* [SOURCE MATERIAL]
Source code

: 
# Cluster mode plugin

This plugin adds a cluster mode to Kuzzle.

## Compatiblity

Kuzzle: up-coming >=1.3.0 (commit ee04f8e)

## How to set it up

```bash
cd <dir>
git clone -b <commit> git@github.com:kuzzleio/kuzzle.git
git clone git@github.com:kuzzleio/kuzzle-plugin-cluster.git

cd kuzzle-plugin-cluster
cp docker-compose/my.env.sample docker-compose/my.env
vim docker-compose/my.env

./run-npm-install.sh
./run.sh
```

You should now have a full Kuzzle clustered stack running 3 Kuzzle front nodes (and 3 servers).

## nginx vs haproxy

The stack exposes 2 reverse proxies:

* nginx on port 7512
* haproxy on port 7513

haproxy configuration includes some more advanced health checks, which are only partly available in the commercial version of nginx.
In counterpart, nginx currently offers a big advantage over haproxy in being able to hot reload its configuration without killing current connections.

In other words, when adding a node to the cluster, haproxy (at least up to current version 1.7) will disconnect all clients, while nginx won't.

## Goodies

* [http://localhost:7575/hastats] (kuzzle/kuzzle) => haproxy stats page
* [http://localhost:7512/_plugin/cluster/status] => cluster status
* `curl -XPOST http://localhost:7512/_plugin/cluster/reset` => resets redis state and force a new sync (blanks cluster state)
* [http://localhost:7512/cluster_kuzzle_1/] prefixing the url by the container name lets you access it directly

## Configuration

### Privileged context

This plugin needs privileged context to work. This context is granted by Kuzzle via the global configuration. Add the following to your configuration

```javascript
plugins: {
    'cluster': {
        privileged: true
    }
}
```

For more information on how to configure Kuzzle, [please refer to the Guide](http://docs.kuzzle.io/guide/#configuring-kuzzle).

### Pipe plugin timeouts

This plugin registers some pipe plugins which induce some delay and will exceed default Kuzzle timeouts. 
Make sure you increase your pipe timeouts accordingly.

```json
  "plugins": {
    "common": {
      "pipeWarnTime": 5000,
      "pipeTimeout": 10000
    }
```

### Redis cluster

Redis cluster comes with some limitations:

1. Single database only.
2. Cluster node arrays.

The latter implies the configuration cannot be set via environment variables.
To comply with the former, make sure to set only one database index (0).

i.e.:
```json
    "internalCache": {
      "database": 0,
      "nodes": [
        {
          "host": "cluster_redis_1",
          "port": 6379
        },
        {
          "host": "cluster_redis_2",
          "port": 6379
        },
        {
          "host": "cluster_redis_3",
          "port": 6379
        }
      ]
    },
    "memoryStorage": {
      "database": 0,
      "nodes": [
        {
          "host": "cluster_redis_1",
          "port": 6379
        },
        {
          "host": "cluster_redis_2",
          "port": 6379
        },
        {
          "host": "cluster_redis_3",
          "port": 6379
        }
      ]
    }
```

* [WHAT TO DO]
What you give back should be only the lines of the records above, starting at the line with "This plugin adds a cluster mode to Kuzzle." and ending at the line with "In counterpart, nginx", restated word for word.

* [TASK RESULT]
This plugin adds a cluster mode to Kuzzle.

## Compatiblity

Kuzzle: up-coming >=1.3.0 (commit ee04f8e)

## How to set it up

```bash
cd <dir>
git clone -b <commit> git@github.com:kuzzleio/kuzzle.git
git clone git@github.com:kuzzleio/kuzzle-plugin-cluster.git

cd kuzzle-plugin-cluster
cp docker-compose/my.env.sample docker-compose/my.env
vim docker-compose/my.env

./run-npm-install.sh
./run.sh
```

You should now have a full Kuzzle clustered stack running 3 Kuzzle front nodes (and 3 servers).

## nginx vs haproxy

The stack exposes 2 reverse proxies:

* nginx on port 7512
* haproxy on port 7513

haproxy configuration includes some more advanced health checks, which are only partly available in the commercial version of nginx.
In counterpart, nginx currently offers a big advantage over haproxy in being able to hot reload its configuration without killing current connections.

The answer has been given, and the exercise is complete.